Eso es lo más cerca que han estado de pelearse. En los estrados. Y con los micrófonos también.
Después de la pelea del sábado –donde Floyd venció a un rival apenas después de que este le ofreció disculpas por haberlo cabeceado–, Manny declaró: “No fue un golpe ilegal, pero mostró pobre deportividad. Fue un golpe a traición”.
Mayweather, prepotente en cada declaración, no titubeó al contestar: “No necesito a Pacquiao. Con o sin él, siempre que Floyd Mayweather sale a pelear puede ganar más de 70 millones de dólares”.

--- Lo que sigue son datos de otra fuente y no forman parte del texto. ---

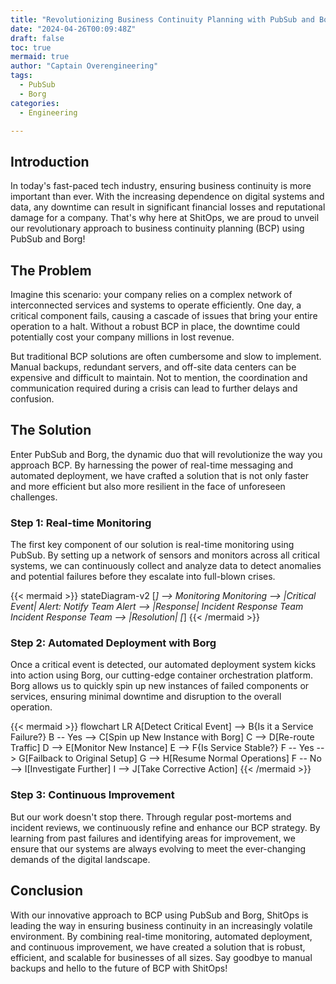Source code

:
 ```yaml
---
title: "Revolutionizing Business Continuity Planning with PubSub and Borg"
date: "2024-04-26T00:09:48Z"
draft: false
toc: true
mermaid: true
author: "Captain Overengineering"
tags:
  - PubSub
  - Borg
categories:
  - Engineering

---
```


## Introduction

In today's fast-paced tech industry, ensuring business continuity is more important than ever. With the increasing dependence on digital systems and data, any downtime can result in significant financial losses and reputational damage for a company. That's why here at ShitOps, we are proud to unveil our revolutionary approach to business continuity planning (BCP) using PubSub and Borg!

## The Problem

Imagine this scenario: your company relies on a complex network of interconnected services and systems to operate efficiently. One day, a critical component fails, causing a cascade of issues that bring your entire operation to a halt. Without a robust BCP in place, the downtime could potentially cost your company millions in lost revenue.

But traditional BCP solutions are often cumbersome and slow to implement. Manual backups, redundant servers, and off-site data centers can be expensive and difficult to maintain. Not to mention, the coordination and communication required during a crisis can lead to further delays and confusion.

## The Solution

Enter PubSub and Borg, the dynamic duo that will revolutionize the way you approach BCP. By harnessing the power of real-time messaging and automated deployment, we have crafted a solution that is not only faster and more efficient but also more resilient in the face of unforeseen challenges.

### Step 1: Real-time Monitoring

The first key component of our solution is real-time monitoring using PubSub. By setting up a network of sensors and monitors across all critical systems, we can continuously collect and analyze data to detect anomalies and potential failures before they escalate into full-blown crises.

{{< mermaid >}}
stateDiagram-v2
[*] --> Monitoring
Monitoring --> |Critical Event| Alert: Notify Team
Alert --> |Response| Incident Response Team
Incident Response Team --> |Resolution| [*]
{{< /mermaid >}}

### Step 2: Automated Deployment with Borg

Once a critical event is detected, our automated deployment system kicks into action using Borg, our cutting-edge container orchestration platform. Borg allows us to quickly spin up new instances of failed components or services, ensuring minimal downtime and disruption to the overall operation.

{{< mermaid >}}
flowchart LR
A[Detect Critical Event] --> B{Is it a Service Failure?}
B -- Yes --> C[Spin up New Instance with Borg]
C --> D[Re-route Traffic]
D --> E[Monitor New Instance]
E --> F{Is Service Stable?}
F -- Yes --> G[Failback to Original Setup]
G --> H[Resume Normal Operations]
F -- No --> I[Investigate Further]
I --> J[Take Corrective Action]
{{< /mermaid >}}

### Step 3: Continuous Improvement

But our work doesn't stop there. Through regular post-mortems and incident reviews, we continuously refine and enhance our BCP strategy. By learning from past failures and identifying areas for improvement, we ensure that our systems are always evolving to meet the ever-changing demands of the digital landscape.

## Conclusion

With our innovative approach to BCP using PubSub and Borg, ShitOps is leading the way in ensuring business continuity in an increasingly volatile environment. By combining real-time monitoring, automated deployment, and continuous improvement, we have created a solution that is robust, efficient, and scalable for businesses of all sizes. Say goodbye to manual backups and hello to the future of BCP with ShitOps!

“¿Dónde estaba Pacquiao en 1996, 1997, 1998, 1999, 2000 o 2001 cuando yo dominaba el deporte? Nunca me pidió una pelea cuando yo tenía 20 años o cuando era joven”, afirmó el nacido en Michigan que hoy anda por los 34.
Pero Pacquiao no es mucho más joven: tiene 32.
El gran tema es que Floyd pelea una sola vez por año desde que regresó a los cuadriláteros en 2009 luego de tomarse dos años sabáticos, para convertirse también en un empresario que monta veladas espectaculares.
El estadounidense tiene una impresionante foja de 42 peleas disputadas, 26 nocáuts, y ninguna perdida. Es capaz de noquear como lo hizo ante Ortiz el sábado o de hacer gala de su pulida técnica como lo mostró el año pasado en la pelea ante un gran boxeador como lo es Shane Mosley, al que venció claramente por puntos sin inmutarse en buscar el nocáut.
Pero Pacquiao no le va en zaga: 53 ganadas y 38 nocáuts. Pero tres derrotas. ¿Se retirarán sin afrontar su gran cuenta pendiente?